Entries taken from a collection
□ □ □ □
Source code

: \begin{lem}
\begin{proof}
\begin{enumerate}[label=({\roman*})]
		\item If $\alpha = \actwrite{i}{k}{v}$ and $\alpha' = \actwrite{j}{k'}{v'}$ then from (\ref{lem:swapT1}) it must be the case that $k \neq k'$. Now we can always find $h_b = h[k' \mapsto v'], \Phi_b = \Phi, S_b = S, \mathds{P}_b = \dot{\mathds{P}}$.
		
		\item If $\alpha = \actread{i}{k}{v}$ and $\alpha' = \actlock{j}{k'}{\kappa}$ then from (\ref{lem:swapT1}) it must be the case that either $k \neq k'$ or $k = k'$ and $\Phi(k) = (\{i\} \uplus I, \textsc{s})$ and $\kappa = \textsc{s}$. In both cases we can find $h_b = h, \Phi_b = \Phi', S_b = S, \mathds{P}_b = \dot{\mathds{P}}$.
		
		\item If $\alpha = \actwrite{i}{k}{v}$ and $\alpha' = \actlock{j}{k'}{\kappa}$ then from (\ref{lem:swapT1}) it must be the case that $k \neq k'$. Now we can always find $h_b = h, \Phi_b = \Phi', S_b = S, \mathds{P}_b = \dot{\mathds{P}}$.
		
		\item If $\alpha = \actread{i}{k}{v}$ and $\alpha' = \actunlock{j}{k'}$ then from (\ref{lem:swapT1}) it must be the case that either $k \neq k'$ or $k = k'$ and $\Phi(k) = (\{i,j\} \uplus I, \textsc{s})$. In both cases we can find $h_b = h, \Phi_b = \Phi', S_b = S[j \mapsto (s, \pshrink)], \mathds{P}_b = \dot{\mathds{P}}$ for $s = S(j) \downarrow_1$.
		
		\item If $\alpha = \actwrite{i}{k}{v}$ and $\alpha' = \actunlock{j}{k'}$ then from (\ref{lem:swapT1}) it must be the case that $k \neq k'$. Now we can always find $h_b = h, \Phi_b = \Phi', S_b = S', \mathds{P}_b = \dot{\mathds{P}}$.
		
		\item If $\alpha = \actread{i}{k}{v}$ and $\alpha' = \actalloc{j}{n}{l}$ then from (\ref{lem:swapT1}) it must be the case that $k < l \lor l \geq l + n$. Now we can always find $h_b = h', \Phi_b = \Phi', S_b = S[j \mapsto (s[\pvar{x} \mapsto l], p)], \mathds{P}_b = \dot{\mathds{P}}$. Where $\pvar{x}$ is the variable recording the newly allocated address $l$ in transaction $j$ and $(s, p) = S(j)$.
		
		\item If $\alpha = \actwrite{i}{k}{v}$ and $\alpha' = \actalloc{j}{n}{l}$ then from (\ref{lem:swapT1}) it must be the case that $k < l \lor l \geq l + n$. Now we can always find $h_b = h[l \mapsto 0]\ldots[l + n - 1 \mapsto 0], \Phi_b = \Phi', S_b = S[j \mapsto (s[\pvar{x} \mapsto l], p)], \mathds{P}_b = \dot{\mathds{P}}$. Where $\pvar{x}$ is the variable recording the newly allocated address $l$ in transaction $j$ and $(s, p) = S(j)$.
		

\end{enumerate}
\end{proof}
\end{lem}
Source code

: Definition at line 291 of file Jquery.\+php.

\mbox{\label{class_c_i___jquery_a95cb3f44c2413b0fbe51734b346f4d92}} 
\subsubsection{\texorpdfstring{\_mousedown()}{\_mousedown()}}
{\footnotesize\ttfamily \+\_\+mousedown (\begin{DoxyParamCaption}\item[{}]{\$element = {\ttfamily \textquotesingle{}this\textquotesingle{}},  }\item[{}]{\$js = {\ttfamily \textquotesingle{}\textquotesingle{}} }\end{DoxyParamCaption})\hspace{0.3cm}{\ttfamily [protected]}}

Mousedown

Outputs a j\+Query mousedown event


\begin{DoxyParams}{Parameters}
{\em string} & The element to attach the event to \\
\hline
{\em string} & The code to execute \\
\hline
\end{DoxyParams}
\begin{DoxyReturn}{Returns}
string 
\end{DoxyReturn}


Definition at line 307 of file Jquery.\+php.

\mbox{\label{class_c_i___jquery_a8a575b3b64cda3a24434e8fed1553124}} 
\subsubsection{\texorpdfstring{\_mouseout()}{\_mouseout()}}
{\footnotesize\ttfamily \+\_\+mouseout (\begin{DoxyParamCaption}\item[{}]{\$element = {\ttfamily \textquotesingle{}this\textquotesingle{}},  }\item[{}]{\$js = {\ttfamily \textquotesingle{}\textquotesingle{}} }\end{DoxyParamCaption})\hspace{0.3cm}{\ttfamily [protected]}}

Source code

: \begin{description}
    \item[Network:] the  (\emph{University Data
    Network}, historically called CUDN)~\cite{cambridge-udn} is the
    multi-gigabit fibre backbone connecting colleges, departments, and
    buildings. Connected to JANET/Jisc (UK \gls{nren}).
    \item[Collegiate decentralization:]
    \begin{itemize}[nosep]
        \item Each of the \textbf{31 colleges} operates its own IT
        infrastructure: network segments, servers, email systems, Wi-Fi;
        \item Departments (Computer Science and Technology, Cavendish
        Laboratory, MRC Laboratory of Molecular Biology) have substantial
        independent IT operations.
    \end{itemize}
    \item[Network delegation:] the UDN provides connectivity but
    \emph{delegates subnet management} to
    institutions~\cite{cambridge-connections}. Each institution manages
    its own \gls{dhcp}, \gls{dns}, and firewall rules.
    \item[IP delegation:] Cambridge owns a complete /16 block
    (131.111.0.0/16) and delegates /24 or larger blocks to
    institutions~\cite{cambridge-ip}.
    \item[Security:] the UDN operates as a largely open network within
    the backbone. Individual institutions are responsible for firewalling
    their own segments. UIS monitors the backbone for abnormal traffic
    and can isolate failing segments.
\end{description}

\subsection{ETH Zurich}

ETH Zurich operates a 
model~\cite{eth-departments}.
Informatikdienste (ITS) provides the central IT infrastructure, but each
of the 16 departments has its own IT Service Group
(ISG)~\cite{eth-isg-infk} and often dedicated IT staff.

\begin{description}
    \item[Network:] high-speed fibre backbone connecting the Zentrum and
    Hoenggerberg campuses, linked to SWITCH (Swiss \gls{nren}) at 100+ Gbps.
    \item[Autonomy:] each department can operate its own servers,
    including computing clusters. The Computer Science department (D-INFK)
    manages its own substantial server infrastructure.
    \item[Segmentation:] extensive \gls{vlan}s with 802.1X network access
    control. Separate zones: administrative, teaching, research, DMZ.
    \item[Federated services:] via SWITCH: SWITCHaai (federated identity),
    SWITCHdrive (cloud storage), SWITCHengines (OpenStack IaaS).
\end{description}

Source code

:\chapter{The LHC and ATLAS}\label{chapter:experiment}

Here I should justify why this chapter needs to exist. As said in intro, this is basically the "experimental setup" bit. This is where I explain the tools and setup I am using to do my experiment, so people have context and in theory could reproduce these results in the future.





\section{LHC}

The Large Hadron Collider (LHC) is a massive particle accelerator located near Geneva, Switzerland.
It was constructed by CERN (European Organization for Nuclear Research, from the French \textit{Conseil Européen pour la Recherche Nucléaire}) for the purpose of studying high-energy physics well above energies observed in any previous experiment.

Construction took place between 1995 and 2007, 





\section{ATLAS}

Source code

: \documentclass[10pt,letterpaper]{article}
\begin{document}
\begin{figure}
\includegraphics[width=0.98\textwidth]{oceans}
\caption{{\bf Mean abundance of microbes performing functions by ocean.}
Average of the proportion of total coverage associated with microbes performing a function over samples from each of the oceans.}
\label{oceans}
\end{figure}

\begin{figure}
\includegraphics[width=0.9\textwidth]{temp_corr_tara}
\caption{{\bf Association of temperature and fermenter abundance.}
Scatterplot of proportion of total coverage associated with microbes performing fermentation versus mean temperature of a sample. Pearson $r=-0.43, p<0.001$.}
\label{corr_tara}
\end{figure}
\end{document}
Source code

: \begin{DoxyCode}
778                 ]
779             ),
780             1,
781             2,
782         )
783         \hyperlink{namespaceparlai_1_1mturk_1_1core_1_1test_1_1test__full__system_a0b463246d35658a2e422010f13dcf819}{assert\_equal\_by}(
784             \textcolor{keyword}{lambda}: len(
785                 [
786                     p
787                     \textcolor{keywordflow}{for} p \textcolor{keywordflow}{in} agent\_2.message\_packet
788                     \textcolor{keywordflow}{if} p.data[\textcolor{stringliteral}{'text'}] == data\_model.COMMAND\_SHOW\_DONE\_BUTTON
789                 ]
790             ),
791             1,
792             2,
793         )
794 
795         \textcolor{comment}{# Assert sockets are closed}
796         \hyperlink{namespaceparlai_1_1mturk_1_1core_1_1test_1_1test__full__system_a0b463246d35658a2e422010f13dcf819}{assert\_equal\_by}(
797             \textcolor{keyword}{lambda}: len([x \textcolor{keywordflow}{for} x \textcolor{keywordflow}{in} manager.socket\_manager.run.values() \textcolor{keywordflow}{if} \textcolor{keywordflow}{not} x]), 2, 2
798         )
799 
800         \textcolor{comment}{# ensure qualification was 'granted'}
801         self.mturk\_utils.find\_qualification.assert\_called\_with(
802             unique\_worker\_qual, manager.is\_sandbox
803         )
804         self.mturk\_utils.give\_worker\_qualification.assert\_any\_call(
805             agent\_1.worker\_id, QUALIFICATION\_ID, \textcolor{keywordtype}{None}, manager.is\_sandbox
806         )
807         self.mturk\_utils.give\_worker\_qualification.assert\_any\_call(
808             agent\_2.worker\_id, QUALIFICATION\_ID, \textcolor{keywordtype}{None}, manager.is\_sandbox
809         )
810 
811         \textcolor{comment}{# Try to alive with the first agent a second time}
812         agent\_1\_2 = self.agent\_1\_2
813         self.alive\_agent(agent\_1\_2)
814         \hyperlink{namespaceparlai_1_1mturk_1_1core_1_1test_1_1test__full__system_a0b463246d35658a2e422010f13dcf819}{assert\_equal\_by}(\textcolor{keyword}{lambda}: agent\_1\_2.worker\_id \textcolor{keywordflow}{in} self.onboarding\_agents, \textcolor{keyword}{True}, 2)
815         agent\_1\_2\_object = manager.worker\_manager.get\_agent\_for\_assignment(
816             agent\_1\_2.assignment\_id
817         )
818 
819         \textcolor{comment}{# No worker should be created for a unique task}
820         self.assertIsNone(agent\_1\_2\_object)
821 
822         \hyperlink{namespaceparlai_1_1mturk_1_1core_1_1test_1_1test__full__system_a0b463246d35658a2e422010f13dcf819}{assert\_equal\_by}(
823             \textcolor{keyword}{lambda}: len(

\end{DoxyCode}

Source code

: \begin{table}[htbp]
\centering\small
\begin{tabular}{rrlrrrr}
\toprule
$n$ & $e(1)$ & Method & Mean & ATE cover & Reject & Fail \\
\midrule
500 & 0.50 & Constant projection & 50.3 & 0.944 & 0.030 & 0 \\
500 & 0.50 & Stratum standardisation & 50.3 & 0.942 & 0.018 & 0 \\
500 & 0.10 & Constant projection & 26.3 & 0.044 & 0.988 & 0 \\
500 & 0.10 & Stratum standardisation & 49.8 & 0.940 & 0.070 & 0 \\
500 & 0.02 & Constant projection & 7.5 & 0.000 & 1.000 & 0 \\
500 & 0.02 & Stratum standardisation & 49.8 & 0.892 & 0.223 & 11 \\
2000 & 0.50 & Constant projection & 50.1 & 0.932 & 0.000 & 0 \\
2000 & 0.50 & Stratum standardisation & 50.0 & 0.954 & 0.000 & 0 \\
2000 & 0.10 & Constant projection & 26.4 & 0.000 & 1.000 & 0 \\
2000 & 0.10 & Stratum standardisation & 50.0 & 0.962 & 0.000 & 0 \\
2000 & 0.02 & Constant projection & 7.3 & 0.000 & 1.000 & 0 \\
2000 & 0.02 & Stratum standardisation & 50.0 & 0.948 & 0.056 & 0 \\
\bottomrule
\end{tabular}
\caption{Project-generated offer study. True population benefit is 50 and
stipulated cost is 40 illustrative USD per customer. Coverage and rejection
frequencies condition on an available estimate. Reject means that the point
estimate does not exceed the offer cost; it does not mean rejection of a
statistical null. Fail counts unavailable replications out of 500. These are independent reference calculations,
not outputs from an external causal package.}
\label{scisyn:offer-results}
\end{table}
□ □ □ □
Return each line from the records that includes the word "institutions".

• Your response
    institutions~\cite{cambridge-connections}. Each institution manages
    institutions~\cite{cambridge-ip}.
    the backbone. Individual institutions are responsible for firewalling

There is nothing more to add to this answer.